As she said this she felt herself clasped rapturously in her cousin’s arms. An “Oh!” was heard, but it came, not from her lips, but from his, for in bending his head, he had struck it violently against the feet of the crucifix. In the darkness it is that the stars are seen.

In the exalted state of his mind, by a species of hallucination natural in the darkness, it seemed to Pepe Rey not that his head had struck against the sacred foot, but that this had moved, warning him in the briefest and most eloquent manner. Raising his head he said, half seriously, half gayly:

“Lord, do not strike me; I will do nothing wrong.”

At the same moment Rosario took the young man’s hand and pressed it against her heart. A voice was heard, a pure, grave, angelic voice, full of feeling, saying:

“Lord whom I adore, Lord God of the world, and guardian of my house and of my family; Lord whom Pepe also adores; holy and blessed Christ who died on the cross for our sins; before thee, before thy wounded body, before thy forehead crowned with thorns, I say that this man is my husband, and that, after thee, he is the being whom my heart loves most; I say that I declare him to be my husband, and that I will die before I belong to another. My heart and my soul are his. Let not the world oppose our happiness, and grant me the favor of this union, which I swear to be true and good before the world, as it is in my conscience.”

“Rosario, you are mine!” exclaimed Pepe Rey, with exaltation. “Neither your mother nor any one else shall prevent it.”

Rosario sank powerless into her cousin’s arms. She trembled in his manly embrace, as the dove trembles in the talons of the eagle.

Through the engineer’s mind the thought flashed that the devil existed; but the devil then was he. Rosario made a slight movement of fear; she felt the thrill of surprise, so to say, that gives warning that danger is near.

“Swear to me that you will not yield to them,” said Pepe Rey, with confusion, observing the movement.

“I swear it to you by my father’s ashes that are—”

“Where?”

“Under our feet.”

The mathematician felt the stone rise under his feet—but no, it was not rising; he only fancied, mathematician though he was, that he felt it rise.
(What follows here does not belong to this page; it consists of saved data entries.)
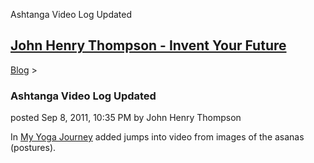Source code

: Ashtanga Video Log Updated 

[John Henry Thompson - Invent Your Future](../index.html)
---------------------------------------------------------

    

[Blog](../z-blog-1.html)‎ > ‎

### Ashtanga Video Log Updated

posted Sep 8, 2011, 10:35 PM by John Henry Thompson

In [My Yoga Journey](../yoga/yoga-journey.html) added jumps into video from images of the asanas (postures).  

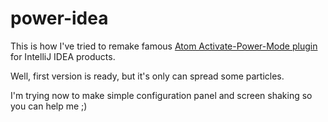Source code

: # power-idea

This is how I've tried to remake famous <a href="https://github.com/JoelBesada/activate-power-mode">Atom Activate-Power-Mode plugin</a> for IntelliJ IDEA products.

Well, first version is ready, but it's only can spread some particles.

I'm trying now to make simple configuration panel and screen shaking so you can help me ;)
“I swear it to you,” repeated Rosario, “by my father’s ashes, and by the God who is looking at us–May our bodies, united as they are, repose under those stones when God wills to take us out of this world.”

“Yes,” repeated the Pepe Rey, with profound emotion, feeling his soul filled with an inexplicable trouble.

Both remained silent for a short time. Rosario had risen.

“Already?” he said.

She sat down again.

“You are trembling again,” said Pepe. “Rosario, you are ill; your forehead is burning.”

“I think I am dying,” murmured the young girl faintly. “I don’t know what is the matter with me.”

She fell senseless into her cousin’s arms. Caressing her, he noticed that her face was covered with a cold perspiration.

“She is really ill,” he said to himself. “It was a piece of great imprudence to have come down stairs.”

He lifted her up in his arms, endeavoring to restore her to consciousness, but neither the trembling that had seized her nor her insensibility passed away; and he resolved to carry her out of the chapel, in the hope that the fresh air would revive her. And so it was. When she recovered consciousness Rosario manifested great disquietude at finding herself at such an hour out of her own room. The clock of the cathedral struck four.

“How late it is!” exclaimed the young girl. “Release me, cousin. I think I can walk. I am really very ill.”

“I will go upstairs with you.”

“Oh, no; on no account! I would rather drag myself to my room on my hands and feet. Don’t you hear a noise?”

Both were silent. The anxiety with which they listened made the silence intense.

“Don’t you hear any thing, Pepe?”

“Absolutely nothing.”

“Pay attention. There, there it is again. It is a noise that sounds as if it might be either very, very distant, or very near. It might either be my mother’s breathing or the creaking of the vane on the tower of the cathedral. Ah! I have a very fine ear.”

“Too fine! Well, dear cousin, I will carry you upstairs in my arms.”

“Very well; carry me to the head of the stairs. Afterward I can go alone. As soon as I rest a little I shall be as well as ever. But don’t you hear?”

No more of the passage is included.